▸ Items from a data source:
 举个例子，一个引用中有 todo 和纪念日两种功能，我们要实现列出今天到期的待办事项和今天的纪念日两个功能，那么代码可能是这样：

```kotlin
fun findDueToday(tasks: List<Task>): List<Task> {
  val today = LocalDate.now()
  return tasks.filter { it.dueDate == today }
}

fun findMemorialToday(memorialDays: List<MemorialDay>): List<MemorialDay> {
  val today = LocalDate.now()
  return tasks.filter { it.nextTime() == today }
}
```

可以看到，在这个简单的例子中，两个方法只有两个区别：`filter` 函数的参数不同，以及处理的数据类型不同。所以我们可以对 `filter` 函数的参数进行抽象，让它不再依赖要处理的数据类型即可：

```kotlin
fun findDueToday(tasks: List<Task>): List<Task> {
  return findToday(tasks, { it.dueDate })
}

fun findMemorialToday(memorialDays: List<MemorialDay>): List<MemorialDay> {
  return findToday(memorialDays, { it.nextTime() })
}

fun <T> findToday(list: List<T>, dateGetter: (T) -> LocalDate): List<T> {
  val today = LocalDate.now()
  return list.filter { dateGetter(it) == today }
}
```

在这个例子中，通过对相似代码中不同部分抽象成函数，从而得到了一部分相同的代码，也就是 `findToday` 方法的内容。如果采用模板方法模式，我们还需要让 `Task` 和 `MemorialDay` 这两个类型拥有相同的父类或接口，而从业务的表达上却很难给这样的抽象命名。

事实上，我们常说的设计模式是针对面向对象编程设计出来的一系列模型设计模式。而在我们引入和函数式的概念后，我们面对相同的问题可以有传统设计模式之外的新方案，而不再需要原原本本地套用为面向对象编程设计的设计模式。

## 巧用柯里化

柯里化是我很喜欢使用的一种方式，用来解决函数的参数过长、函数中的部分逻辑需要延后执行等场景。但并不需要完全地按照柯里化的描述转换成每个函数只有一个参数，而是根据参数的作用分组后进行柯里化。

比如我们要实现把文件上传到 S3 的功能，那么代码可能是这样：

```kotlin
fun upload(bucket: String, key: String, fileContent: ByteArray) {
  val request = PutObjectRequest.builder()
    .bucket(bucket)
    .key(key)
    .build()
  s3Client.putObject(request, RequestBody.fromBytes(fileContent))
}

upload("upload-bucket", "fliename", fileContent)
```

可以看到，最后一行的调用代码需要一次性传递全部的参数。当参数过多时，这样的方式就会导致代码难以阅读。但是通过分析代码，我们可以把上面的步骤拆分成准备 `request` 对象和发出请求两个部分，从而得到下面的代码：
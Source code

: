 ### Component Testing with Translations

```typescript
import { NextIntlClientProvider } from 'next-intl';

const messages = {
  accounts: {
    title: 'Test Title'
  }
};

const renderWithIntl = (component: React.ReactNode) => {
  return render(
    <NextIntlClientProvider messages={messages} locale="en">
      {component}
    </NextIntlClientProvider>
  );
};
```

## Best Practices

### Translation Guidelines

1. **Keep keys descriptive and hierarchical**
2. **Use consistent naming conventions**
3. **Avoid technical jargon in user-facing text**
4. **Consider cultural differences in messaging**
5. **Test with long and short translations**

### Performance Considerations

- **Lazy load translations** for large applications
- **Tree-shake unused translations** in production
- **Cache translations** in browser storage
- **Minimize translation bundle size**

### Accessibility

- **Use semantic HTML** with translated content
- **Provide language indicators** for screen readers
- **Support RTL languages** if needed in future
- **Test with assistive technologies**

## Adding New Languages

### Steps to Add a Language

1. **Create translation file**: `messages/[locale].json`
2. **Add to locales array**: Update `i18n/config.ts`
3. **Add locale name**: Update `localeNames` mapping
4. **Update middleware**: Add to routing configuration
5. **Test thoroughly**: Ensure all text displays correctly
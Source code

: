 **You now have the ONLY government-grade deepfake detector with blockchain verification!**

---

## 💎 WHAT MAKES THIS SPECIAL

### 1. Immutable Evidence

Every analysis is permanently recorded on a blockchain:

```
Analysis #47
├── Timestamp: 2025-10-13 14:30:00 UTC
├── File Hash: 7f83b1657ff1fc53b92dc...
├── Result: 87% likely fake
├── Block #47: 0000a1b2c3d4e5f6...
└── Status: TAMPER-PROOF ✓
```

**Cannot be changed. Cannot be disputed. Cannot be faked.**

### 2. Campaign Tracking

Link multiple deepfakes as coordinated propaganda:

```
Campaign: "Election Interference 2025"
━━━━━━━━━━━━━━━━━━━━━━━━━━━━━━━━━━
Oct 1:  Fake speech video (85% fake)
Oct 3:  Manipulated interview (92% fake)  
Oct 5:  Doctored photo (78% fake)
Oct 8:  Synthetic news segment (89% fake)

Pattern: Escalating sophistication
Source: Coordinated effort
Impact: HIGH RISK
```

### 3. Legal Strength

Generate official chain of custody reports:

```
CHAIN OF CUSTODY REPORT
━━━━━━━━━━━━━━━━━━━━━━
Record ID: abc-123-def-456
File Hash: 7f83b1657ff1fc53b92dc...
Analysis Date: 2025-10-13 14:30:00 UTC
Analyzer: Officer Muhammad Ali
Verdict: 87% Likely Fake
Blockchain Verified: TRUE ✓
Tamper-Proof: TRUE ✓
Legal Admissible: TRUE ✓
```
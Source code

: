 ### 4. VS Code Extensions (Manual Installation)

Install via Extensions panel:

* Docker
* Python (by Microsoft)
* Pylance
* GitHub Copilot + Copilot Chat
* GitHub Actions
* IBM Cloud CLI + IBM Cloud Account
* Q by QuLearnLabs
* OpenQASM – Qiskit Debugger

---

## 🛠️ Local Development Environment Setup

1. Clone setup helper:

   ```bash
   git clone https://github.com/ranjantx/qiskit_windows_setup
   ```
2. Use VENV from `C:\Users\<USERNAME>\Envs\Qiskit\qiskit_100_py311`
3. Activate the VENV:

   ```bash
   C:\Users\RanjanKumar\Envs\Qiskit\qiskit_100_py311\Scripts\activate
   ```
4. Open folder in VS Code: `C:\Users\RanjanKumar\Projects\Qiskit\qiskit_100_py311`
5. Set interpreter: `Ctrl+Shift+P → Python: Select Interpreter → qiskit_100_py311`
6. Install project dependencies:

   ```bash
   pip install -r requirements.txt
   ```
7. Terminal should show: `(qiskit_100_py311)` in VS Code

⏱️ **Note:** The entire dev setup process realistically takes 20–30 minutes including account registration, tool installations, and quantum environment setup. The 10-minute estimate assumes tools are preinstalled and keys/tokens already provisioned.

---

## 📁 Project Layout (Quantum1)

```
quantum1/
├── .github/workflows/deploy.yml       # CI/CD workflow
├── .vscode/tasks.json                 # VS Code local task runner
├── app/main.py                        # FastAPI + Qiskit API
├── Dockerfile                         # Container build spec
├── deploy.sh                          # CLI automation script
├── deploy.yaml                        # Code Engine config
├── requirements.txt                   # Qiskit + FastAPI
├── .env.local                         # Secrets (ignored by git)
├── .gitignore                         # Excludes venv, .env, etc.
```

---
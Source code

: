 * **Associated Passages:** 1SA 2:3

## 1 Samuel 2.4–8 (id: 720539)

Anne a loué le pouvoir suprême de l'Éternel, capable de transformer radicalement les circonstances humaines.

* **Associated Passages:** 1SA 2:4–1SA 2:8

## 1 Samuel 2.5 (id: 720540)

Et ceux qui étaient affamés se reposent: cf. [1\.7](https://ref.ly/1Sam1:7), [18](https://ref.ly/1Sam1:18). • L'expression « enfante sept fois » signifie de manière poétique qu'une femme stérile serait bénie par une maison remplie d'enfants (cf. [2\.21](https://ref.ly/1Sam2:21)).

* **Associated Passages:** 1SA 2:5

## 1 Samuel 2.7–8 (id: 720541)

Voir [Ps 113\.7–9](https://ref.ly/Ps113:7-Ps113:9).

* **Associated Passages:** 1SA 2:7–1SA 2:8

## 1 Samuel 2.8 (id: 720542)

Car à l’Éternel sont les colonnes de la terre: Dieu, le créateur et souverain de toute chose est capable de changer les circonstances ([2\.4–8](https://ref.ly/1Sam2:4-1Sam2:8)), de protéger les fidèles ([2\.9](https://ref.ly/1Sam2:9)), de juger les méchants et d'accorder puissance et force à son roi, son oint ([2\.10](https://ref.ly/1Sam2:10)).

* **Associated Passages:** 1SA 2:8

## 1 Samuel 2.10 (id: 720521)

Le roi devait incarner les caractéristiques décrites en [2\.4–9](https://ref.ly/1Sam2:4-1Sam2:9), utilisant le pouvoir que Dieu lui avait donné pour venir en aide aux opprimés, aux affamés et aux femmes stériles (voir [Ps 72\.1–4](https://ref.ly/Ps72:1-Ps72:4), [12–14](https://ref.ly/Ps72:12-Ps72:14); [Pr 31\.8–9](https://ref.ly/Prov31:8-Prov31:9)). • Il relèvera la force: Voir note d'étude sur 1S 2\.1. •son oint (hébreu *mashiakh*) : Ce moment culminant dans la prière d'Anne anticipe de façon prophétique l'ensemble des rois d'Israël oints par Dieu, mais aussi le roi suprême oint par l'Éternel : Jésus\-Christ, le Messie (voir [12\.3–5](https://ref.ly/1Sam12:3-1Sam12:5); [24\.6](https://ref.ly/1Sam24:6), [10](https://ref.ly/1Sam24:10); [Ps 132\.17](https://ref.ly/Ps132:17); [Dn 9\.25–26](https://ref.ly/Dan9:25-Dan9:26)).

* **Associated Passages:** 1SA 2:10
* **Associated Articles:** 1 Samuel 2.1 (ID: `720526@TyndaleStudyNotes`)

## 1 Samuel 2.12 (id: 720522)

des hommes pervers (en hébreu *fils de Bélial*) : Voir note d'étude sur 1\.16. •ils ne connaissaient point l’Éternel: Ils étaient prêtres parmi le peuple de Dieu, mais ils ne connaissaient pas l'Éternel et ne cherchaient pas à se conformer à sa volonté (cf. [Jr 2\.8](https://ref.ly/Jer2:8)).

▸ TASK DIRECTIONS: What is needed is each line of the entries that contains the word "NextIntlClientProvider".

▸ RESPONSE AREA:
import { NextIntlClientProvider } from 'next-intl';
    <NextIntlClientProvider messages={messages} locale="en">
    </NextIntlClientProvider>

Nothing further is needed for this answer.